Qantas is being sued in the Federal Court over accusations it advertised tickets for more than 8,000 flights that it had already cancelled but not removed from sale.
The Australian Competition and Consumer Commission (ACCC) announced on Thursday it had filed proceedings against the flying kangaroo in the Federal Court for allegedly engaging in “false, misleading or deceptive conduct.”
The ACCC alleges Qantas kept selling tickets for more than 8000 cancelled flights scheduled to depart between May and July last year.
They claim the airline kept selling tickets for more than weeks and, in some cases, for up to 47 days after the flights were cancelled.
In another example, Qantas sold 21 tickets for QF73 from Sydney to San Francisco scheduled to depart on 28 July 2023 after it had cancelled the flight, with the last ticket being sold 40 days after cancellation.
The watchdog further alleges Qantas did not notify existing ticketholders for another 10,000 flights that they had been cancelled for up to 18 days, and in some cases up to 48 days, over the same time period.
“This conduct affected a substantial proportion of flights cancelled by Qantas between May to July 2022,” the ACCC said in a statement.
Qantas continued to sell tickets for about 70 per cent of the cancelled flights for two days or more, the ACCC alleges.
“Or, (they) delayed informing existing ticketholders that their flight was cancelled for two days or more, or both,” the ACCC statement alleges.
In a statement, the Qantas said it took the allegations “seriously” and pointed to its “longstanding approach” to flight cancellations.
“(We have) a focus on providing customers with rebooking options or refunds.

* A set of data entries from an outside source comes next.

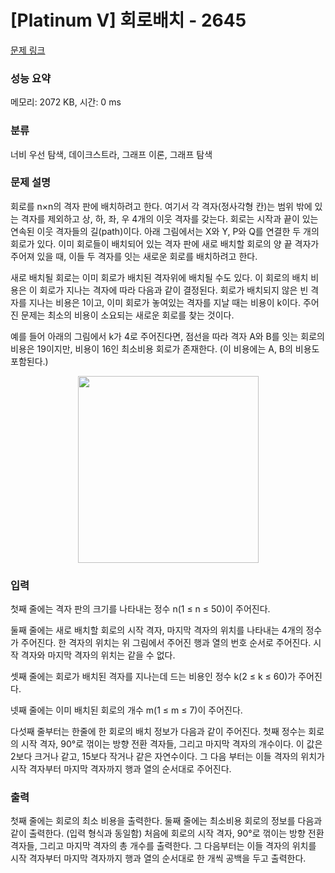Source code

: # [Platinum V] 회로배치 - 2645 

[문제 링크](https://www.acmicpc.net/problem/2645) 

### 성능 요약

메모리: 2072 KB, 시간: 0 ms

### 분류

너비 우선 탐색, 데이크스트라, 그래프 이론, 그래프 탐색

### 문제 설명

<p>회로를 n×n의 격자 판에 배치하려고 한다. 여기서 각 격자(정사각형 칸)는 범위 밖에 있는 격자를 제외하고 상, 하, 좌, 우 4개의 이웃 격자를 갖는다. 회로는 시작과 끝이 있는 연속된 이웃 격자들의 길(path)이다. 아래 그림에서는 X와 Y, P와 Q를 연결한 두 개의 회로가 있다. 이미 회로들이 배치되어 있는 격자 판에 새로 배치할 회로의 양 끝 격자가 주어져 있을 때, 이들 두 격자를 잇는 새로운 회로를 배치하려고 한다.</p>

<p>새로 배치될 회로는 이미 회로가 배치된 격자위에 배치될 수도 있다. 이 회로의 배치 비용은 이 회로가 지나는 격자에 따라 다음과 같이 결정된다. 회로가 배치되지 않은 빈 격자를 지나는 비용은 1이고, 이미 회로가 놓여있는 격자를 지날 때는 비용이 k이다. 주어진 문제는 최소의 비용이 소요되는 새로운 회로를 찾는 것이다.</p>

<p>예를 들어 아래의 그림에서 k가 4로 주어진다면, 점선을 따라 격자 A와 B를 잇는 회로의 비용은 19이지만, 비용이 16인 최소비용 회로가 존재한다. (이 비용에는 A, B의 비용도 포함된다.)</p>

<p style="text-align: center;"><img alt="" src="https://www.acmicpc.net/upload/images/haWdW9HSdociyElykQh3ChwRIMANuVhH.gif" style="width: 289px; height: 299px; "></p>

### 입력 

 <p>첫째 줄에는 격자 판의 크기를 나타내는 정수 n(1 ≤ n ≤ 50)이 주어진다.</p>

<p>둘째 줄에는 새로 배치할 회로의 시작 격자, 마지막 격자의 위치를 나타내는 4개의 정수가 주어진다. 한 격자의 위치는 위 그림에서 주어진 행과 열의 번호 순서로 주어진다. 시작 격자와 마지막 격자의 위치는 같을 수 없다.</p>

<p>셋째 줄에는 회로가 배치된 격자를 지나는데 드는 비용인 정수 k(2 ≤ k ≤ 60)가 주어진다.</p>

<p>넷째 줄에는 이미 배치된 회로의 개수 m(1 ≤ m ≤ 7)이 주어진다.</p>

<p>다섯째 줄부터는 한줄에 한 회로의 배치 정보가 다음과 같이 주어진다. 첫째 정수는 회로의 시작 격자, 90°로 꺾이는 방향 전환 격자들, 그리고 마지막 격자의 개수이다. 이 값은 2보다 크거나 같고, 15보다 작거나 같은 자연수이다. 그 다음 부터는 이들 격자의 위치가 시작 격자부터 마지막 격자까지 행과 열의 순서대로 주어진다.</p>

### 출력 

 <p>첫째 줄에는 회로의 최소 비용을 출력한다. 둘째 줄에는 최소비용 회로의 정보를 다음과 같이 출력한다. (입력 형식과 동일함) 처음에 회로의 시작 격자, 90°로 꺾이는 방향 전환 격자들, 그리고 마지막 격자의 총 개수를 출력한다. 그 다음부터는 이들 격자의 위치를 시작 격자부터 마지막 격자까지 행과 열의 순서대로 한 개씩 공백을 두고 출력한다.</p>

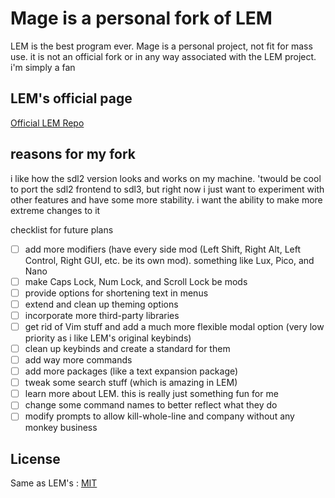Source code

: # Mage is a personal fork of LEM

LEM is the best program ever.  Mage is a personal project, not fit for mass use.  it is not an official fork or in any way associated with the LEM project.  i'm simply a fan

## LEM's official page
[Official LEM Repo](https://github.com/lem-project/lem)

## reasons for my fork

i like how the sdl2 version looks and works on my machine.  'twould be cool to port the sdl2 frontend to sdl3, but right now i just want to experiment with other features and have some more stability.  i want the ability to make more extreme changes to it

checklist for future plans
- [ ] add more modifiers (have every side mod (Left Shift, Right Alt, Left Control, Right GUI, etc. be its own mod).  something like Lux, Pico, and Nano
- [ ] make Caps Lock, Num Lock, and Scroll Lock be mods
- [ ] provide options for shortening text in menus
- [ ] extend and clean up theming options
- [ ] incorporate more third-party libraries
- [ ] get rid of Vim stuff and add a much more flexible modal option (very low priority as i like LEM's original keybinds)
- [ ] clean up keybinds and create a standard for them
- [ ] add way more commands
- [ ] add more packages (like a text expansion package)
- [ ] tweak some search stuff (which is amazing in LEM)
- [ ] learn more about LEM.  this is really just something fun for me
- [ ] change some command names to better reflect what they do
- [ ] modify prompts to allow kill-whole-line and company without any monkey business

## License
Same as LEM's : [MIT](https://github.com/lem-project/lem/blob/master/LICENCE)
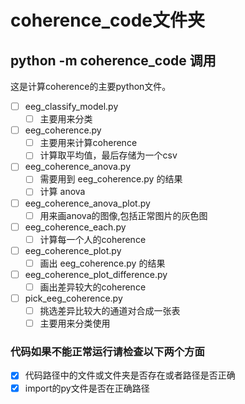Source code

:  # coherence_code文件夹
 ## python -m coherence_code 调用
这是计算coherence的主要python文件。
- [ ] eeg_classify_model.py
  - [ ] 主要用来分类
- [ ] eeg_coherence.py
  - [ ] 主要用来计算coherence
  - [ ] 计算取平均值，最后存储为一个csv
- [ ] eeg_coherence_anova.py
  - [ ] 需要用到 eeg_coherence.py 的结果
  - [ ] 计算 anova
 - [ ] eeg_coherence_anova_plot.py
    - [ ] 用来画anova的图像,包括正常图片的灰色图
 - [ ] eeg_coherence_each.py
    - [ ] 计算每一个人的coherence
 - [ ] eeg_coherence_plot.py
    - [ ] 画出 eeg_coherence.py 的结果
 - [ ] eeg_coherence_plot_difference.py
    - [ ] 画出差异较大的coherence
 - [ ] pick_eeg_coherence.py
    - [ ] 挑选差异比较大的通道对合成一张表
    - [ ] 主要用来分类使用

### 代码如果不能正常运行请检查以下两个方面

- [x] 代码路径中的文件或文件夹是否存在或者路径是否正确
- [x] import的py文件是否在正确路径
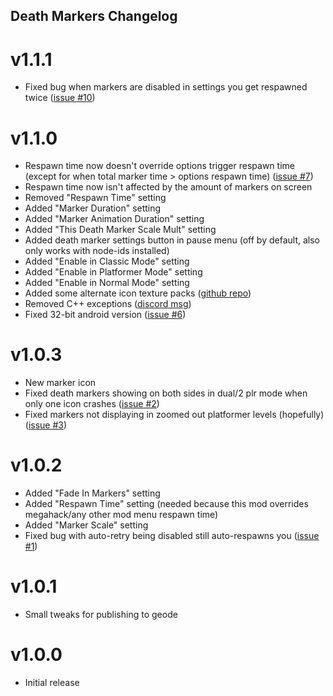 ## Death Markers Changelog
# v1.1.1
- Fixed bug when markers are disabled in settings you get respawned twice ([issue #10](https://github.com/Bean0of/deathmarkers/issues/10))
# v1.1.0
- Respawn time now doesn't override options trigger respawn time (except for when  total marker time > options respawn time) ([issue #7](https://github.com/Bean0of/deathmarkers/issues/7))
- Respawn time now isn't affected by the amount of markers on screen
- Removed "Respawn Time" setting
- Added "Marker Duration" setting
- Added "Marker Animation Duration" setting
- Added "This Death Marker Scale Mult" setting
- Added death marker settings button in pause menu (off by default, also only works with node-ids installed)
- Added "Enable in Classic Mode" setting
- Added "Enable in Platformer Mode" setting
- Added "Enable in Normal Mode" setting
- Added some alternate icon texture packs ([github repo](https://github.com/Bean0of/deathmarkers/tree/main/texturepacks))
- Removed C++ exceptions ([discord msg](https://discord.com/channels/911701438269386882/979402752121765898/1200278848751816744))
- Fixed 32-bit android version ([issue #6](https://github.com/Bean0of/deathmarkers/issues/6))
# v1.0.3
- New marker icon
- Fixed death markers showing on both sides in dual/2 plr mode when only one icon crashes ([issue #2](https://github.com/Bean0of/deathmarkers/issues/2))
- Fixed markers not displaying in zoomed out platformer levels (hopefully) ([issue #3](https://github.com/Bean0of/deathmarkers/issues/3))
# v1.0.2
- Added "Fade In Markers" setting
- Added "Respawn Time" setting (needed because this mod overrides megahack/any other mod menu respawn time)
- Added "Marker Scale" setting
- Fixed bug with auto-retry being disabled still auto-respawns you ([issue #1](https://github.com/Bean0of/deathmarkers/issues/1))
# v1.0.1
- Small tweaks for publishing to geode
# v1.0.0
- Initial release
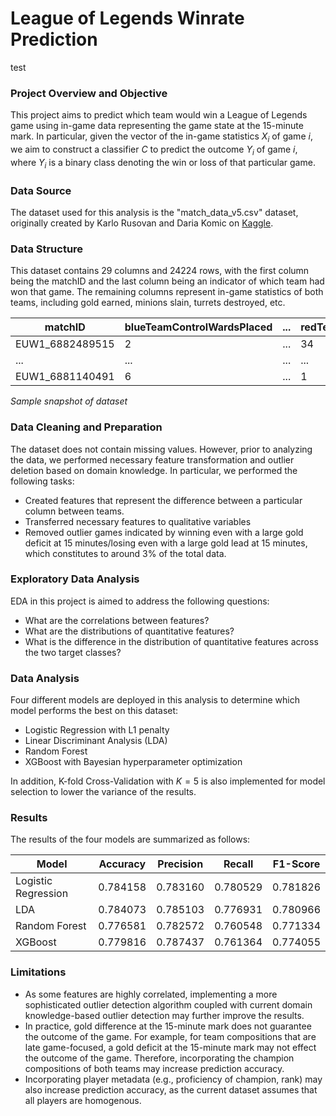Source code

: # League of Legends Winrate Prediction

test

### Project Overview and Objective
This project aims to predict which team would win a League of Legends game using in-game data representing the game state at the 15-minute mark. In particular, given the vector of the in-game statistics $X_i$ of game $i$, we aim to construct a classifier $C$ to predict the outcome $Y_i$ of game $i$, where $Y_i$ is a binary class denoting the win or loss of that particular game.

### Data Source
The dataset used for this analysis is the "match_data_v5.csv" dataset, originally created by Karlo Rusovan and Daria Komic on [Kaggle](https://www.kaggle.com/datasets/karlorusovan/league-of-legends-soloq-matches-at-10-minutes-2024/data).

### Data Structure
This dataset contains 29 columns and 24224 rows, with the first column being the matchID and the last column being an indicator of which team had won that game. The remaining columns represent in-game statistics of both teams, including gold earned, minions slain, turrets destroyed, etc.

|matchID|blueTeamControlWardsPlaced|...|redTeamControlWardsPlaced|...|blueWin|
|-------|--------------------------|---|-------------------------|---|-------|
|EUW1_6882489515|2|...|34|...|1|
|...|...|...|...|...|
|EUW1_6881140491|6|...|1|...|1|

_Sample snapshot of dataset_

### Data Cleaning and Preparation
The dataset does not contain missing values. However, prior to analyzing the data, we performed necessary feature transformation and outlier deletion based on domain knowledge. In particular, we performed the following tasks:

- Created features that represent the difference between a particular column between teams.
- Transferred necessary features to qualitative variables
- Removed outlier games indicated by winning even with a large gold deficit at 15 minutes/losing even with a large gold lead at 15 minutes, which constitutes to around 3% of the total data.

### Exploratory Data Analysis
EDA in this project is aimed to address the following questions:

- What are the correlations between features?
- What are the distributions of quantitative features?
- What is the difference in the distribution of quantitative features across the two target classes?

### Data Analysis
Four different models are deployed in this analysis to determine which model performs the best on this dataset:
- Logistic Regression with L1 penalty
- Linear Discriminant Analysis (LDA)
- Random Forest
- XGBoost with Bayesian hyperparameter optimization

In addition, K-fold Cross-Validation with $K = 5$ is also implemented for model selection to lower the variance of the results.

### Results
The results of the four models are summarized as follows:

|Model|Accuracy|Precision|Recall|F1-Score|
|-----|--------|---------|------|--------|
|Logistic Regression|0.784158|0.783160|0.780529|0.781826|
|LDA|0.784073|0.785103|0.776931|0.780966|
|Random Forest|0.776581|0.782572|0.760548|0.771334|
|XGBoost|0.779816|0.787437|0.761364|0.774055|

### Limitations
- As some features are highly correlated, implementing a more sophisticated outlier detection algorithm coupled with current domain knowledge-based outlier detection may further improve the results.
- In practice, gold difference at the 15-minute mark does not guarantee the outcome of the game. For example, for team compositions that are late game-focused, a gold deficit at the 15-minute mark may not effect the outcome of the game. Therefore, incorporating the champion compositions of both teams may increase prediction accuracy.
- Incorporating player metadata (e.g., proficiency of champion, rank) may also increase prediction accuracy, as the current dataset assumes that all players are homogenous.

It’s a process that is consistent with common practice at many other airlines,” a spokesman said.
The airline said the period examined by the ACCC was a time of “unprecedented upheaval for the entire airline industry.”
“All airlines were experiencing well-publicised issues from a very challenging restart, with ongoing border uncertainty, industry wide staff shortages and fleet availability causing a lot of disruption,” a spokesman said.
“We will examine the details of the ACCC’s allegations and respond to them in full in court.”
One allegation involved ticketholders scheduled to fly on Qantas flight QF93 from Melbourne to Los Angeles on May 6, 2022 first being notified of the cancellation on two days earlier, but four days after it was actually cancelled.
One person was allegedly provided with a replacement flight a day before their original departure date, which was communicated only by the Qantas app.
“As a result, the consumer had to change connecting flights and had a 15-hour layover in Los Angeles, which had a significant impact on the consumer and left them $600 out of pocket,” the ACCC’s statement alleges.
ACCC Chair Gina Cass-Gottlieb said the court action followed a detailed investigation into the airline’s practice.
“As a result, we have commenced these proceedings alleging that Qantas continued selling tickets for thousands of cancelled flights, likely affecting the travel plans of tens of thousands of people,” she said.